┌─ Stored data

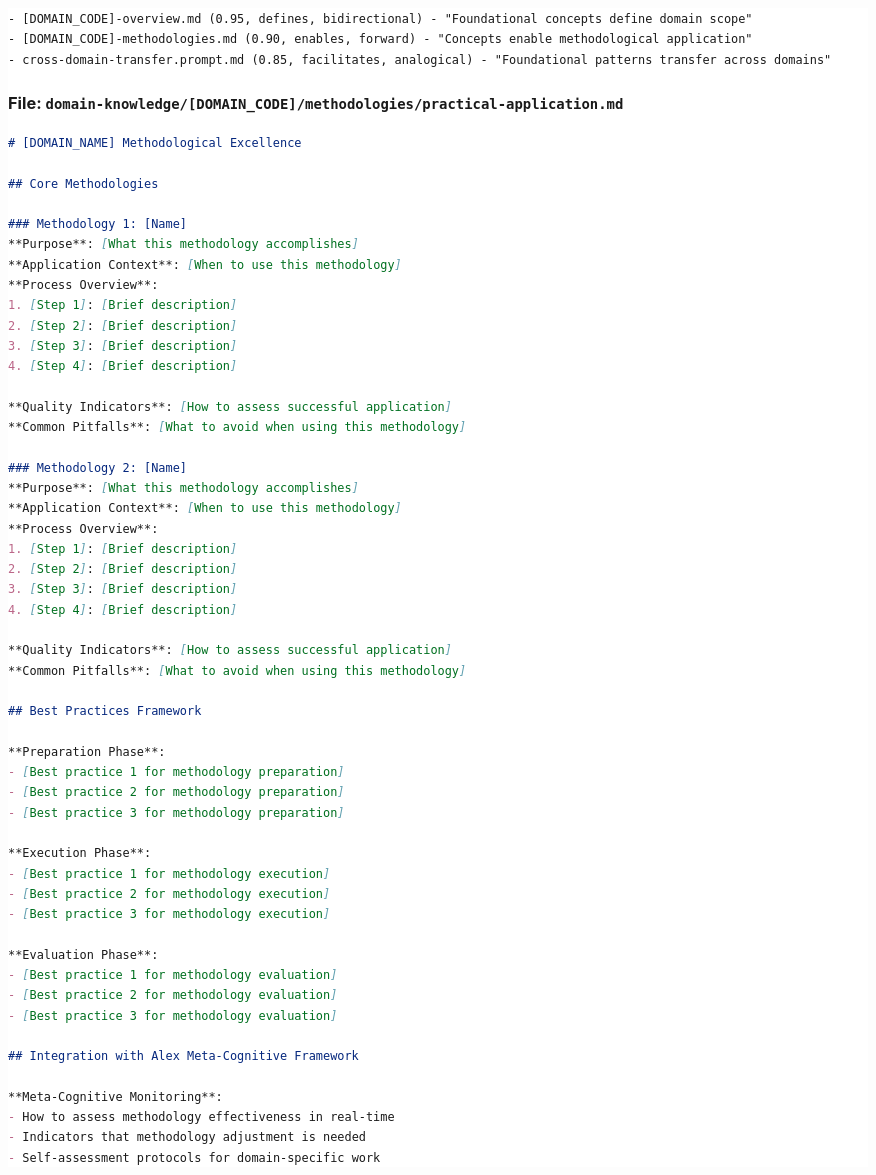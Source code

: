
 ```
- [DOMAIN_CODE]-overview.md (0.95, defines, bidirectional) - "Foundational concepts define domain scope"
- [DOMAIN_CODE]-methodologies.md (0.90, enables, forward) - "Concepts enable methodological application"
- cross-domain-transfer.prompt.md (0.85, facilitates, analogical) - "Foundational patterns transfer across domains"
```

### File: `domain-knowledge/[DOMAIN_CODE]/methodologies/practical-application.md`

```markdown
# [DOMAIN_NAME] Methodological Excellence

## Core Methodologies

### Methodology 1: [Name]
**Purpose**: [What this methodology accomplishes]
**Application Context**: [When to use this methodology]
**Process Overview**:
1. [Step 1]: [Brief description]
2. [Step 2]: [Brief description]
3. [Step 3]: [Brief description]
4. [Step 4]: [Brief description]

**Quality Indicators**: [How to assess successful application]
**Common Pitfalls**: [What to avoid when using this methodology]

### Methodology 2: [Name]
**Purpose**: [What this methodology accomplishes]
**Application Context**: [When to use this methodology]
**Process Overview**:
1. [Step 1]: [Brief description]
2. [Step 2]: [Brief description]
3. [Step 3]: [Brief description]
4. [Step 4]: [Brief description]

**Quality Indicators**: [How to assess successful application]
**Common Pitfalls**: [What to avoid when using this methodology]

## Best Practices Framework

**Preparation Phase**:
- [Best practice 1 for methodology preparation]
- [Best practice 2 for methodology preparation]
- [Best practice 3 for methodology preparation]

**Execution Phase**:
- [Best practice 1 for methodology execution]
- [Best practice 2 for methodology execution]
- [Best practice 3 for methodology execution]

**Evaluation Phase**:
- [Best practice 1 for methodology evaluation]
- [Best practice 2 for methodology evaluation]
- [Best practice 3 for methodology evaluation]

## Integration with Alex Meta-Cognitive Framework

**Meta-Cognitive Monitoring**:
- How to assess methodology effectiveness in real-time
- Indicators that methodology adjustment is needed
- Self-assessment protocols for domain-specific work
```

└─

- _Work to complete_
Copy all lines from the material that hold "Phase".

- _Answer below_
**Preparation Phase**:
**Execution Phase**:
**Evaluation Phase**:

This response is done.